Reputation: 125
I'm fairly new to pandas and I'm trying find out how to extract time value from a DataFrame with rows that contain same and different dates, different sellers, different states, and time stamp for each state.
I need to extract rows where State
= "received" shows up for the first time on each date from the DataFrame and for each seller.
As you can see in the screenshot above, the State "received" shows up twice on the same date for the same seller, but with different timestamp, I only need the rows where it appears for the first time.
PS. I haven't tried any code unfortunately, I searched a lot and came up empty.
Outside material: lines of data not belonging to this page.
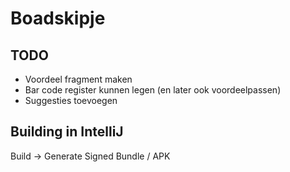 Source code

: # Boadskipje

## TODO

- Voordeel fragment maken
- Bar code register kunnen legen (en later ook voordeelpassen)
- Suggesties toevoegen

## Building in IntelliJ

Build -> Generate Signed Bundle / APK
Any help is appreciated.
Upvotes: 0
Views: 213
Reputation: 5331
I would use:
df[df['State'] == 'Received'].sort_values(by=['Seller', 'Date', 'Time']) \
.drop_duplicates(subset=['Seller', 'Date'])
This would be mildly more performant than grouping.
Upvotes: 1
Reputation: 23146
IIUC, you need pandas.groupby
:
>>> df[df["State"]=="Received"].groupby(["Date", "Seller"])["Time"].first()
Date Seller
6/1/2021 Seller_1 8:00:36
Seller_2 9:45:30
6/2/2021 Seller_1 8:00:36
Seller_2 9:33:02
If you need earliest occurrence instead of first, you should use min()
instead.
Upvotes: 1